Exercise details: Give back exactly the lines of the material below that start at the line containing "- ✅ **Material-UI" and end at the line containing "- SignalR client for real-time updates", and no others.

Data supplied:
------
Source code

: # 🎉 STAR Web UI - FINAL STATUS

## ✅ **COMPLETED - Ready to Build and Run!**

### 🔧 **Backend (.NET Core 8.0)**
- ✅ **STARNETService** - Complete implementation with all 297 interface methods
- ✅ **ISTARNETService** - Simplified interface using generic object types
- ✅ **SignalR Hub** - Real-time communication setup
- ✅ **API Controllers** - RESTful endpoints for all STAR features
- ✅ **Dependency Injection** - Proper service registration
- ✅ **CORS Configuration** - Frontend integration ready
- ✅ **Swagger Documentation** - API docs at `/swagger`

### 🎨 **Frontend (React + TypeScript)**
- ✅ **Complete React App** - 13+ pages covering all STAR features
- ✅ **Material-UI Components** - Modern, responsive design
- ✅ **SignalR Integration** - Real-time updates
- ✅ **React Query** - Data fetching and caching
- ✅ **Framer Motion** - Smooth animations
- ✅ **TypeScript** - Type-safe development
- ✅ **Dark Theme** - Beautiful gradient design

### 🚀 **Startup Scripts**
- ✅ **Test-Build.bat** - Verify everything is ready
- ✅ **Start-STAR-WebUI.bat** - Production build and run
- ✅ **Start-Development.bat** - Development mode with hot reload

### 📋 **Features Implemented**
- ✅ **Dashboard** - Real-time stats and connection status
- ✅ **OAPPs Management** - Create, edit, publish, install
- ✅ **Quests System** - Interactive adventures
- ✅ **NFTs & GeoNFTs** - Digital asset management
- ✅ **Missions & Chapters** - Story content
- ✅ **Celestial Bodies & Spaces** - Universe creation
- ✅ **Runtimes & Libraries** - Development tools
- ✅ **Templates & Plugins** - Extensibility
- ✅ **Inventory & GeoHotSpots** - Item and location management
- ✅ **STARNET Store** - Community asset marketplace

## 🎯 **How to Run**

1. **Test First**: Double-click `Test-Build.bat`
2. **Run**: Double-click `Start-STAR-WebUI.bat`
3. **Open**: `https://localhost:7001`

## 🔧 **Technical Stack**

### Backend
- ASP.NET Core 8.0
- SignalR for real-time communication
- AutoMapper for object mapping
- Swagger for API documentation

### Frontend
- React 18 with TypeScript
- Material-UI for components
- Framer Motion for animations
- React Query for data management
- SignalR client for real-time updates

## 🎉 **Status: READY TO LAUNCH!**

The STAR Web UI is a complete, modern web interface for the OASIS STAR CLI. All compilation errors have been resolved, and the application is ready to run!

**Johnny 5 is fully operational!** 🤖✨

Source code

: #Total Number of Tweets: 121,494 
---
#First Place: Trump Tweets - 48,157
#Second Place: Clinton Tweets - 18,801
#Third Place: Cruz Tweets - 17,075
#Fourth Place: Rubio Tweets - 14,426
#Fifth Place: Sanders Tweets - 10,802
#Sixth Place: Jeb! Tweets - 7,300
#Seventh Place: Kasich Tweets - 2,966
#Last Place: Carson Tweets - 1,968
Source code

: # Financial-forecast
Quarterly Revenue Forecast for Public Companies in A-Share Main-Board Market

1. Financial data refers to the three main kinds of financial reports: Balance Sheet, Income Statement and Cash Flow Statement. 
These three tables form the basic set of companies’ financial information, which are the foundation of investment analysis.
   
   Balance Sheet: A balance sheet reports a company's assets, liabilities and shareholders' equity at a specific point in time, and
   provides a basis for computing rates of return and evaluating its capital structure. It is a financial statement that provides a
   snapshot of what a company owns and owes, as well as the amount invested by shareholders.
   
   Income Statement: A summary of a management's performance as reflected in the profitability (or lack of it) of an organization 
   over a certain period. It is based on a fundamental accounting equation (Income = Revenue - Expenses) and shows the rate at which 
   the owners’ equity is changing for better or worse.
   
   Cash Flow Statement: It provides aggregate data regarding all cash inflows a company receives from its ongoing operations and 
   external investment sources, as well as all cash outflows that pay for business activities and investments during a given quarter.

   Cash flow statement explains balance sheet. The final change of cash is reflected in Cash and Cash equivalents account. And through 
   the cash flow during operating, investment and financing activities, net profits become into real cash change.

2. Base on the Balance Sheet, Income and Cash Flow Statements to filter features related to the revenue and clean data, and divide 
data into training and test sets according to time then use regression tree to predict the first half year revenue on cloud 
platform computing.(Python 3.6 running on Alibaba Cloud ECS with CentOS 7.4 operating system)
------
Expected answer:
- ✅ **Material-UI Components** - Modern, responsive design
- ✅ **SignalR Integration** - Real-time updates
- ✅ **React Query** - Data fetching and caching
- ✅ **Framer Motion** - Smooth animations
- ✅ **TypeScript** - Type-safe development
- ✅ **Dark Theme** - Beautiful gradient design

### 🚀 **Startup Scripts**
- ✅ **Test-Build.bat** - Verify everything is ready
- ✅ **Start-STAR-WebUI.bat** - Production build and run
- ✅ **Start-Development.bat** - Development mode with hot reload

### 📋 **Features Implemented**
- ✅ **Dashboard** - Real-time stats and connection status
- ✅ **OAPPs Management** - Create, edit, publish, install
- ✅ **Quests System** - Interactive adventures
- ✅ **NFTs & GeoNFTs** - Digital asset management
- ✅ **Missions & Chapters** - Story content
- ✅ **Celestial Bodies & Spaces** - Universe creation
- ✅ **Runtimes & Libraries** - Development tools
- ✅ **Templates & Plugins** - Extensibility
- ✅ **Inventory & GeoHotSpots** - Item and location management
- ✅ **STARNET Store** - Community asset marketplace

## 🎯 **How to Run**

1. **Test First**: Double-click `Test-Build.bat`
2. **Run**: Double-click `Start-STAR-WebUI.bat`
3. **Open**: `https://localhost:7001`

## 🔧 **Technical Stack**

### Backend
- ASP.NET Core 8.0
- SignalR for real-time communication
- AutoMapper for object mapping
- Swagger for API documentation

### Frontend
- React 18 with TypeScript
- Material-UI for components
- Framer Motion for animations
- React Query for data management
- SignalR client for real-time updates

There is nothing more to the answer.